Me levanté, roja de tensión, y Adam tuvo la audacia de hundirse aún más en el sofá, sin preocuparse en lo más mínimo por cómo me estaba haciendo sentir.

–Estás totalmente equivocado –añadí mientras tomaba mi tenedor. No pensaba darle la satisfacción de estar de acuerdo con él.

En cualquier caso, a nadie se le ocurriría calificar a Nicholas Chatterton Jones de «perrillo faldero». Era un hombre elegante y digno, como uno de esos esbeltos perros de caza con un sedoso pelaje gris y auténtico pedigrí.

Suspiré. Sólo pensar en su nombre hacía que me derritiera por dentro. Era la clase de hombre con la que soñaba toda chica: rico, atractivo, cortés y desenvuelto… Y yo estaba totalmente colada por él. No estaba segura de que fuera «amor». Eso parecía un poco dramático. Pero si los síntomas eran soñar despierta con él y buscar información sobre él en Google cada hora, no debía andar muy lejos.
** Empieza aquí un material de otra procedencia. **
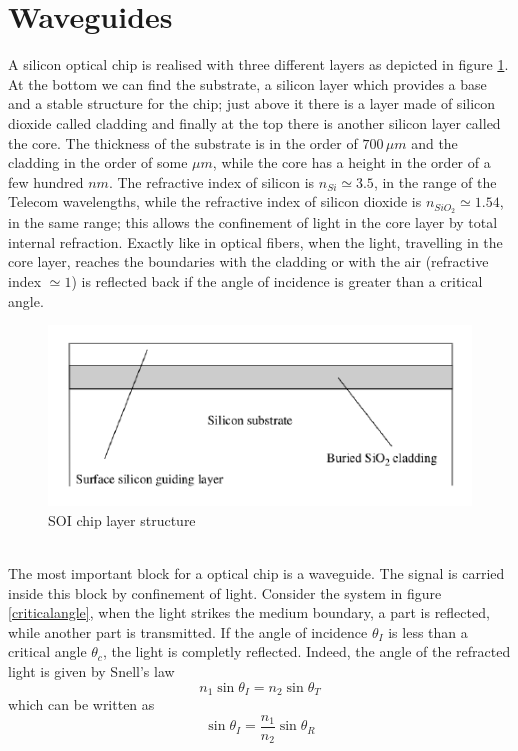 \section{Waveguides}
A silicon optical chip is realised with three different layers as depicted in figure \ref{SOIstructure}. At the bottom we can find the substrate, a silicon layer which provides a base and a stable structure for the chip; just above it there is a layer made of silicon dioxide called cladding and finally at the top there is another silicon layer called the core. The thickness of the substrate is in the order of $700\, \mu m $ and the cladding in the order of some $\mu m$, while the core has a height in the order of a few hundred $nm$. The refractive index of silicon is $n_{Si} \simeq 3.5$, in the range of the Telecom wavelengths, while the refractive index of silicon dioxide is $n_{SiO_2}\simeq 1.54$, in the same range; this allows the confinement of light in the core layer by total internal refraction. Exactly like in optical fibers, when the light, travelling in the core layer, reaches the boundaries with the cladding or with the air (refractive index $\simeq 1$) is reflected back if the angle of incidence is greater than a critical angle. 
\begin{figure}
\centering
\includegraphics[width = .7\textwidth]{img/SOIstructure}
\caption{SOI chip layer structure}
\label{SOIstructure}
\end{figure}
\\The most important block for a optical chip is a waveguide. The signal is carried inside this block by confinement of light. Consider the system in figure \ref{criticalangle}, when the light strikes the medium boundary, a part is reflected, while another part is transmitted. If the angle of incidence $\theta_I$ is less than a critical angle $\theta_c$, the light is completly reflected. Indeed, the angle of the refracted light is given by Snell's law
\begin{equation}n_1 \sin \theta_I = n_2 \sin \theta_T\end{equation}
which can be written as
\begin{equation}\sin \theta_I = \frac{n_1}{n_2}\sin \theta_R\end{equation}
–Lo estás haciendo de nuevo.

–¿Qué? ¡No he hecho nada! –protesté, pero enseguida me di cuenta de que acababa de suspirar–. Déjalo ya, ¿vale? No es asunto tuyo.

Adam tampoco era un perrillo faldero; era un chucho. Peludo y adorable, cierto, pero probablemente te pegaría sus pulgas si te acercabas mucho a él.

Y había dado en el clavo con su estúpido comentario.